Wednesday, 6 May 2015 00:13 UTC

X2.7 solar flare, filament eruption

Solar activity is kicking into high gear thanks to sunspot region 2339 (ex-2322) as it produced the first X-class solar flare in almost two months: an impulse X2.74 solar flare that peaked yesterday at 22:11 UTC.

This solar flare was impulsive but it nonetheless looks like it might have been an eruptive event when watching SDO imagery. The resulting coronal mass ejection will however not come towards Earth as sunspot region 2339 is still very close to the east limb.

Image: SDO difference animation showing the eruptive nature of the X2.7 solar flare and a filament releasing at the same time.

Video: Video of these events by SDO in the 304 Ångström wavelength.

An interesting thing you can notice in the animation above is that there was also a filament eruption at an earth-facing location at the same time. It looks like most of the material fell back down onto the Sun but if some plasma escaped into space and produced an earth-directed coronal mass ejection we will of course inform you about that once SOHO coronagraph imagery becomes available.

A quick look at sunspot region 2339 shows that while it is still too close to the limb to discuss it's magnetic layout, there are a very decent ammount of sunspots available with some faculae. In the next 24 to 48 hours we will see if this sunspot region is in decay or perhaps still in a phase of growth and see it's magnetic layout.

Image: SDO/HMI image showing sunspot region 2339 in visible light. 

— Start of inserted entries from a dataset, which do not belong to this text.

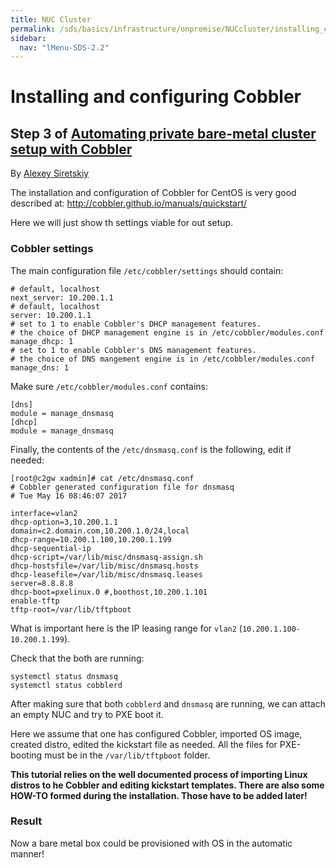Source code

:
 ```yaml
---
title: NUC Cluster
permalink: /sds/basics/infrastructure/onpremise/NUCcluster/installing_cobbler/
sidebar:
  nav: "lMenu-SDS-2.2"
---
```


Installing and configuring Cobbler
==================================

## Step 3 of [Automating private bare-metal cluster setup with Cobbler](README.md)

By [Alexey Siretskiy](https://www.linkedin.com/in/alexey-siretskiy-254992a7/)


The installation and configuration of Cobbler for CentOS is
 very good described at:
http://cobbler.github.io/manuals/quickstart/

Here we will just show th settings viable for out setup.


### Cobbler settings

The main configuration file `/etc/cobbler/settings` should contain:

    # default, localhost
    next_server: 10.200.1.1
    # default, localhost
    server: 10.200.1.1
    # set to 1 to enable Cobbler's DHCP management features.
    # the choice of DHCP management engine is in /etc/cobbler/modules.conf
    manage_dhcp: 1
    # set to 1 to enable Cobbler's DNS management features.
    # the choice of DNS mangement engine is in /etc/cobbler/modules.conf
    manage_dns: 1


Make sure `/etc/cobbler/modules.conf` contains:

    [dns]
    module = manage_dnsmasq
    [dhcp]
    module = manage_dnsmasq


Finally, the contents of the `/etc/dnsmasq.conf` is the following, edit if needed:

```
[root@c2gw xadmin]# cat /etc/dnsmasq.conf
# Cobbler generated configuration file for dnsmasq
# Tue May 16 08:46:07 2017

interface=vlan2
dhcp-option=3,10.200.1.1
domain=c2.domain.com,10.200.1.0/24,local
dhcp-range=10.200.1.100,10.200.1.199
dhcp-sequential-ip
dhcp-script=/var/lib/misc/dnsmasq-assign.sh
dhcp-hostsfile=/var/lib/misc/dnsmasq.hosts
dhcp-leasefile=/var/lib/misc/dnsmasq.leases
server=8.8.8.8
dhcp-boot=pxelinux.0 #,boothost,10.200.1.101
enable-tftp
tftp-root=/var/lib/tftpboot
```



What is important here is the  IP leasing range for  `vlan2` (`10.200.1.100-10.200.1.199`).


Check that the both are running:

    systemctl status dnsmasq
    systemctl status cobblerd

After making sure that both `cobblerd` and `dnsmasq` are running,
we can attach an  empty NUC and try to PXE boot it.

Here we assume that one has configured Cobbler, imported OS image, created distro, edited the kickstart file as needed. All the files for PXE-booting must be in the `/var/lib/tftpboot` folder.

**This tutorial relies on the well documented process of importing Linux distros to he Cobbler and editing kickstart templates.
There are also some HOW-TO formed during the installation. Those have to be added later!**

### Result

Now a bare metal box could be provisioned with OS in the automatic manner!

The X2.7 solar flare was the strongest solar flare that took place yesterday but there were also four M-class solar flares. Two from sunspot region 2339 and two from 2335. Available coronagraph imagery show multiple coronal mass ejections but none directed towards Earth. SOHO imagery of the X2.7 solar flare and the filament eruption mentioned above are not yet available.

Any mentioned solar flare in this article has a scaling factor applied by the Space Weather Prediction Center (SWPC), the reported solar flares are 42% smaller than for the science quality data. The scaling factor has been removed from our archived solar flare data to reflect the true physical units.